- Opening Delimiter -
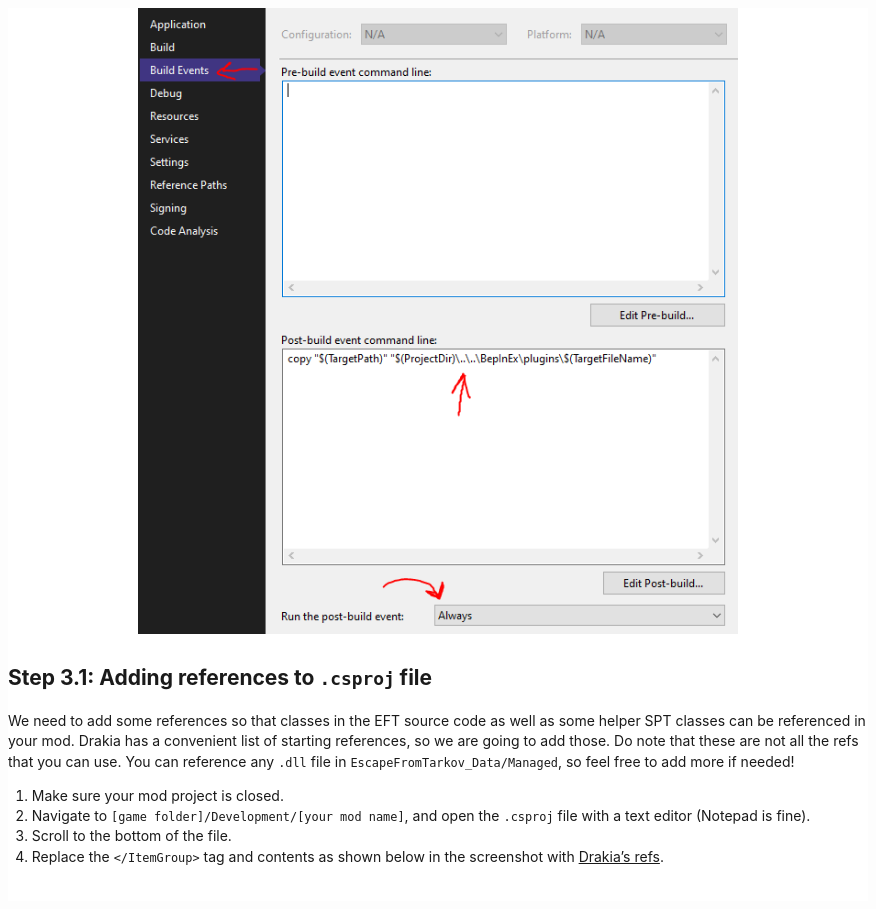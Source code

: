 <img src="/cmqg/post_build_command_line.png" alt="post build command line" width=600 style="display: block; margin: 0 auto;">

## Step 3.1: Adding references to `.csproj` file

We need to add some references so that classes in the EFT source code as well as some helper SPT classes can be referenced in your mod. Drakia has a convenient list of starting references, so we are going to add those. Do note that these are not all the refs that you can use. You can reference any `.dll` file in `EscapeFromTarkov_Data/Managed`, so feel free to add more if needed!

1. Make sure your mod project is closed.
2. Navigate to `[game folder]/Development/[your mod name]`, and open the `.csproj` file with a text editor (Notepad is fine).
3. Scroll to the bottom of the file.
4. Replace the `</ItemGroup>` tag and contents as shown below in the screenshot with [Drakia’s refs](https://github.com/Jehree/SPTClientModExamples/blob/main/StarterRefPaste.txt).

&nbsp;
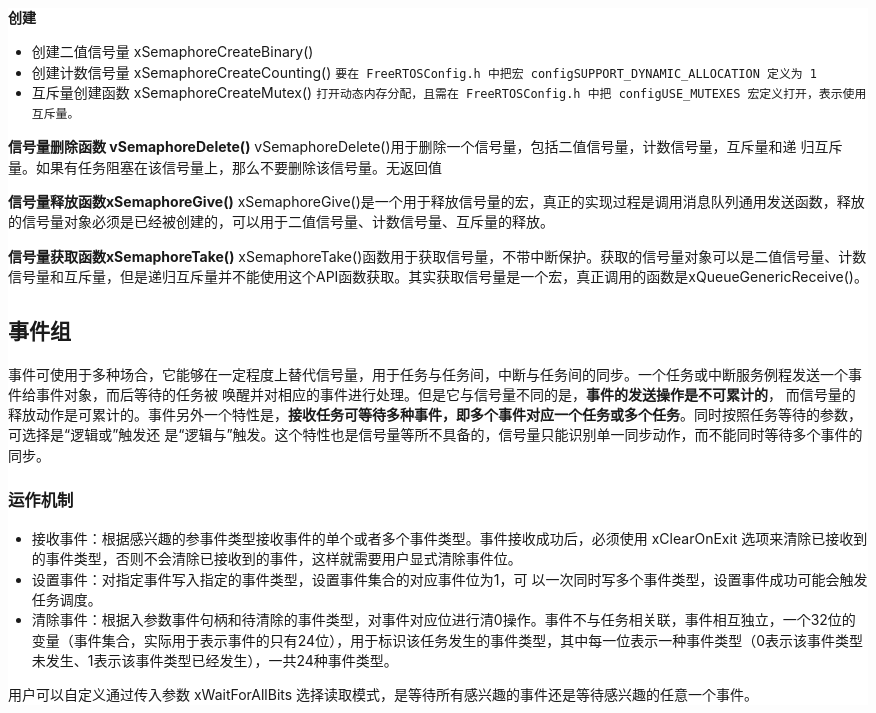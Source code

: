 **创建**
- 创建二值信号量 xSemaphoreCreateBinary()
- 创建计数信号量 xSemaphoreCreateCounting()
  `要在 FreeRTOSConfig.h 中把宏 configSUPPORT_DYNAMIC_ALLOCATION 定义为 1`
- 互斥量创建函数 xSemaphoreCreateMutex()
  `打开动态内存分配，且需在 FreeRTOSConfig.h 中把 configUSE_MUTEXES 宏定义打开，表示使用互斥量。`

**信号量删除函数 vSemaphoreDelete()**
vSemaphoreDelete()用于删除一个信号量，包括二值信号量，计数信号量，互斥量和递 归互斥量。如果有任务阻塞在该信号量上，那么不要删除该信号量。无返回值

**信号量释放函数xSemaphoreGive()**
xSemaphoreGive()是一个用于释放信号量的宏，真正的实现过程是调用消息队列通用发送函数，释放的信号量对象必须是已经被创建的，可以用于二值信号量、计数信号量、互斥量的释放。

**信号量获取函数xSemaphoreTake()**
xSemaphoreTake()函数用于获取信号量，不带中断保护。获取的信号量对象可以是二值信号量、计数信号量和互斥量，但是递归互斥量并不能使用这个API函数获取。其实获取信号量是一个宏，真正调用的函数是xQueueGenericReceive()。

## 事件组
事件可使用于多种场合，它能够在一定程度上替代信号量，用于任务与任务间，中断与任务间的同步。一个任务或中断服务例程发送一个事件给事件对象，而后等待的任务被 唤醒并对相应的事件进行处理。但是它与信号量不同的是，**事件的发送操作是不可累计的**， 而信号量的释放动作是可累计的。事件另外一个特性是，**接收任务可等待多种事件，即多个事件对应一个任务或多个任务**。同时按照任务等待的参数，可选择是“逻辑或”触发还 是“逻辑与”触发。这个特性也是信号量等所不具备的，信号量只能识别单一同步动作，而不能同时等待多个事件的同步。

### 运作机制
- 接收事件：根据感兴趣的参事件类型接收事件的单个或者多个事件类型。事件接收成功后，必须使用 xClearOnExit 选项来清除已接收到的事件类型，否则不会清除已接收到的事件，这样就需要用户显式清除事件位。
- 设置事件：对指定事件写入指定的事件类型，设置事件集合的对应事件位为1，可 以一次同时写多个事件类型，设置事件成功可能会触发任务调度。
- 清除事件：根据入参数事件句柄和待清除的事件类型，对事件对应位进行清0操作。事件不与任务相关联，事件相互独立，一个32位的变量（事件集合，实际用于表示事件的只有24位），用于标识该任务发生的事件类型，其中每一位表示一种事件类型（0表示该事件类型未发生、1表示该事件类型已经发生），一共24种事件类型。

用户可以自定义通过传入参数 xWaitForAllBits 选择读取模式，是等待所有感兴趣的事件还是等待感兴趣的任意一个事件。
- Closing Delimiter -
■ To do ■
Pictures excluded, repeat exactly the lines from the top of the material through the line with "- 互斥量创建函数 xSemaphoreCreateMutex()", including both of those lines.

■ Response to this task ■
Source code

: <img src="/cmqg/post_build_command_line.png" alt="post build command line" width=600 style="display: block; margin: 0 auto;">

## Step 3.1: Adding references to `.csproj` file

We need to add some references so that classes in the EFT source code as well as some helper SPT classes can be referenced in your mod. Drakia has a convenient list of starting references, so we are going to add those. Do note that these are not all the refs that you can use. You can reference any `.dll` file in `EscapeFromTarkov_Data/Managed`, so feel free to add more if needed!

1. Make sure your mod project is closed.
2. Navigate to `[game folder]/Development/[your mod name]`, and open the `.csproj` file with a text editor (Notepad is fine).
3. Scroll to the bottom of the file.
4. Replace the `</ItemGroup>` tag and contents as shown below in the screenshot with [Drakia’s refs](https://github.com/Jehree/SPTClientModExamples/blob/main/StarterRefPaste.txt).

&nbsp;
Source code

: **创建**
- 创建二值信号量 xSemaphoreCreateBinary()
- 创建计数信号量 xSemaphoreCreateCounting()
  `要在 FreeRTOSConfig.h 中把宏 configSUPPORT_DYNAMIC_ALLOCATION 定义为 1`
- 互斥量创建函数 xSemaphoreCreateMutex()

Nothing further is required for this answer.